Grading & Level of Importance: C

Review:
2021

W. Burgdorf, Munich; R. Woolf, J. McGrath, London
Revised by A. Salava, E. Hiltunen-Back, A. Ranki, Helsinki

ICD-11

GC02.1 

Synonyms

Non-venereal urethritis; non-gonococcal-non-chlamydial urethritis (NGNCU).

Epidemiology

Probably underreported or not correctly diagnosed.

Definition

The term non-specific urethritis (NSU) applies to non-gonococcal, non-chlamydial urethritis (NGNCU).

Aetiology & Pathogenesis

In many men with acute urethritis, a known pathogen is not detected. The most common organism detected is Mycoplasma genitalium, which accounts for approximately 15–40% of cases and there is a high concordance of infection in sexual partners.

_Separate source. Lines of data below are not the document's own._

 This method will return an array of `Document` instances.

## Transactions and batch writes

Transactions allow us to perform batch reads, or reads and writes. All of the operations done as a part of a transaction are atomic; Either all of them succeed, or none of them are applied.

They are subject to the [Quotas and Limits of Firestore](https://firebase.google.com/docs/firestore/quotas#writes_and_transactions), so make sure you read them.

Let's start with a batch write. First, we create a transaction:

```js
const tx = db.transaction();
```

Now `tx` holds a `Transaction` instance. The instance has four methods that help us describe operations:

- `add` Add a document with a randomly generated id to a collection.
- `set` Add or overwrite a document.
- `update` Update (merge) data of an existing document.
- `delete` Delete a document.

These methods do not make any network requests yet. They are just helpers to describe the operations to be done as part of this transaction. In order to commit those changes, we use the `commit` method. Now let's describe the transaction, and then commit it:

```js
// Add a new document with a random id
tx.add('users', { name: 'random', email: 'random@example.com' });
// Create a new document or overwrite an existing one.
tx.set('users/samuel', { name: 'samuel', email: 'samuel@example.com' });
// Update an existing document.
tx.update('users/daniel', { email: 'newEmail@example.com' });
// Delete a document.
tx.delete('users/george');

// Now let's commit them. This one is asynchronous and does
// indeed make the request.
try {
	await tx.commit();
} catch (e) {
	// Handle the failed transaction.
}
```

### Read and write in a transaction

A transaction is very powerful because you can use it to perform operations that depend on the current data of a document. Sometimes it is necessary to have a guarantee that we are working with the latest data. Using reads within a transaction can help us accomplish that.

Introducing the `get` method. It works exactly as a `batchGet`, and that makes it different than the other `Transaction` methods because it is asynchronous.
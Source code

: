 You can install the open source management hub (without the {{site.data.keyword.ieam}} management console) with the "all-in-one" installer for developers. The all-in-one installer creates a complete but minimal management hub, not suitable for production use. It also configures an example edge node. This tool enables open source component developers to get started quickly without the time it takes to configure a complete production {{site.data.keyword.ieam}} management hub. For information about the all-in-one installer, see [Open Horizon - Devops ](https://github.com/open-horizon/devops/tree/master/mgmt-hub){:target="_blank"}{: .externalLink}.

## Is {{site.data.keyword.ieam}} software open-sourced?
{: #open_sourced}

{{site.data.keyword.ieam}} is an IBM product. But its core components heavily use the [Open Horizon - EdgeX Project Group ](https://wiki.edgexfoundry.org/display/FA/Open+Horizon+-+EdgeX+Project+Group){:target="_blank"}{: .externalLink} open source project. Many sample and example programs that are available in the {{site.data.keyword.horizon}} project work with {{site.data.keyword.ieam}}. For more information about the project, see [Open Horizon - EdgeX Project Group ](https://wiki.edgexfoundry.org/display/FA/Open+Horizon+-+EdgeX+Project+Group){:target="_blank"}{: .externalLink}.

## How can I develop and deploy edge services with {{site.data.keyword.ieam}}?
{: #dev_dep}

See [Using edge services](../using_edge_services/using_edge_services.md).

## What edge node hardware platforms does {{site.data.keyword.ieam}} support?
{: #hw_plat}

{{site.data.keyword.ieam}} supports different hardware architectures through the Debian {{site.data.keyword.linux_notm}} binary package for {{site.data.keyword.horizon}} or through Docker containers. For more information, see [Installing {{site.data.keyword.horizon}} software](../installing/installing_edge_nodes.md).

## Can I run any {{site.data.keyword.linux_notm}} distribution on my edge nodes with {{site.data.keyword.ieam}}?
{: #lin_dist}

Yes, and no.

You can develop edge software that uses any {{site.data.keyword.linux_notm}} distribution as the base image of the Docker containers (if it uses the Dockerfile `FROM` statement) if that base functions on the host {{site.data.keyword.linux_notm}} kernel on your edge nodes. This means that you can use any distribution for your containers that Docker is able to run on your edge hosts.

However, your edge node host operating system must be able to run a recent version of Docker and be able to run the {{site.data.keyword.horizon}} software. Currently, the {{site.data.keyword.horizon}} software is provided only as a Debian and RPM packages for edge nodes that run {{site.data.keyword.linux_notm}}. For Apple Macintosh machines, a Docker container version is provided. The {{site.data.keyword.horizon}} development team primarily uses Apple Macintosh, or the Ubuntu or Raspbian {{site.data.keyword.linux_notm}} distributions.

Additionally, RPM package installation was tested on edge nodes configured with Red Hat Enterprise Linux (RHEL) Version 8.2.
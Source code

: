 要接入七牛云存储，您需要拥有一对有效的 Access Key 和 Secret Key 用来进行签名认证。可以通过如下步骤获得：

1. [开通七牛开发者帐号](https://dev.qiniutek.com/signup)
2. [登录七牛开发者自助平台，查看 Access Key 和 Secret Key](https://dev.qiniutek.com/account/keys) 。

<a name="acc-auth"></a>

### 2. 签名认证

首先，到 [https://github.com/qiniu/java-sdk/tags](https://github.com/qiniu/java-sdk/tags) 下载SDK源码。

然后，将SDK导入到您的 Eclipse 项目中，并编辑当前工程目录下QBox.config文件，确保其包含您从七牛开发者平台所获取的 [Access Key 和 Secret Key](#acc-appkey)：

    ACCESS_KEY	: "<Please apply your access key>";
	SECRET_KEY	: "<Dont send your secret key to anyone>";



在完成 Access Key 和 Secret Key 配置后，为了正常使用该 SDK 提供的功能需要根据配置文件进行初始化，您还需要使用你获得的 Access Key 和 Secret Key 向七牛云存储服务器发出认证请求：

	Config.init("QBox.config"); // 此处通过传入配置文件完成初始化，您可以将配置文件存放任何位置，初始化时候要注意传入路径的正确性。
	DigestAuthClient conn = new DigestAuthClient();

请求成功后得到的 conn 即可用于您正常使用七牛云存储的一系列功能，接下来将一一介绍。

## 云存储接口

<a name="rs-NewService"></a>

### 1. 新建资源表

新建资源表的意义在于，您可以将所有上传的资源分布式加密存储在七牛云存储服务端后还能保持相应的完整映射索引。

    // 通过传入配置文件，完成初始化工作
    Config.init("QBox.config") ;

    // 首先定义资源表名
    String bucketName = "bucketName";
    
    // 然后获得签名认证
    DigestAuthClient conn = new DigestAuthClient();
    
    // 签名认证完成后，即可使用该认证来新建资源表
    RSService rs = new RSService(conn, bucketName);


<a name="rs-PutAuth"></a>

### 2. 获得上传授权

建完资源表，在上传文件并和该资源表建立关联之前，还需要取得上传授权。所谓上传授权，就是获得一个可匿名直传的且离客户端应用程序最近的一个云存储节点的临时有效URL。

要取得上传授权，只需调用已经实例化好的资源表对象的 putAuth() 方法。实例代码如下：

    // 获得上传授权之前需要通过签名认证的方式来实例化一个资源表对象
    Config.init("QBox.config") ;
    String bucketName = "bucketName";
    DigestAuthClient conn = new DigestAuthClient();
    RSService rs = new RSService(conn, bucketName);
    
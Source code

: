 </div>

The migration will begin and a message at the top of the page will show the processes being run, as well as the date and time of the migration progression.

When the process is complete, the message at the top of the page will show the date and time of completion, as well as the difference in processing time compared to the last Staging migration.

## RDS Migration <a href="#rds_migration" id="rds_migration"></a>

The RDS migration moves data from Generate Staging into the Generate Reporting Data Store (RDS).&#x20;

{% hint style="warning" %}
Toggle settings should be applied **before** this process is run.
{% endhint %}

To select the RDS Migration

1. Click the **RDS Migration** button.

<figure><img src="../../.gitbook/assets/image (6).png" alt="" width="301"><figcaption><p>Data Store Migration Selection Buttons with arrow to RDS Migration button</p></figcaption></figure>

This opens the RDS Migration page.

Other causes: Trichomonas vaginalis, adenoviruses or herpes simplex virus types 1 and 2 (HSV1-2).

Signs & Symptoms

Patients complain of clear urethral discharge, dysuria, penile tip irritation, urethral discomfort or itch, but can be asymptomatic, too. Clinical signs are often modest or missing, the presence of a mucopurulent or purulent urethral discharge or penile tip erythema can be detected on examination.

Localisation

Lower and upper urethral duct .

Classification

Usually based on causative agent.

Laboratory & other workups

The diagnosis of urethritis can be confirmed by demonstrating ≥ 5 polymorphonuclear leukocytes (PMNLs) per high power microscopic field from the urethral smear. 

Dermatopathology

Not neccessary. 

Course

Spontaneous resolution may occur; some cases are persistent/reccurrent. 

Complications

Epididymo-orchitis; Sexually acquired reactive arthritis.

Diagnosis

Based on clinical feature, and exclusion of gonococcal and chlamydial urethritis.

Differential diagnosis

Chlamydia, gonorrhoea, genital herpes simplex, chronic pelvic pain syndrome.

Prevention & Therapy

Prevention: barrier contraception.


Infection should be treated according to the etiological findings.


Azithromycin for five days (500mg stat then 250 mg od for four days) in eradicating macrolide-susceptible M. genitalium infection. If macrolide-resistant M. genitalium is detected, moxifloxacin 400mg orally once daily for 7–14 days is recommended. Test of cure >3 weeks after treatment.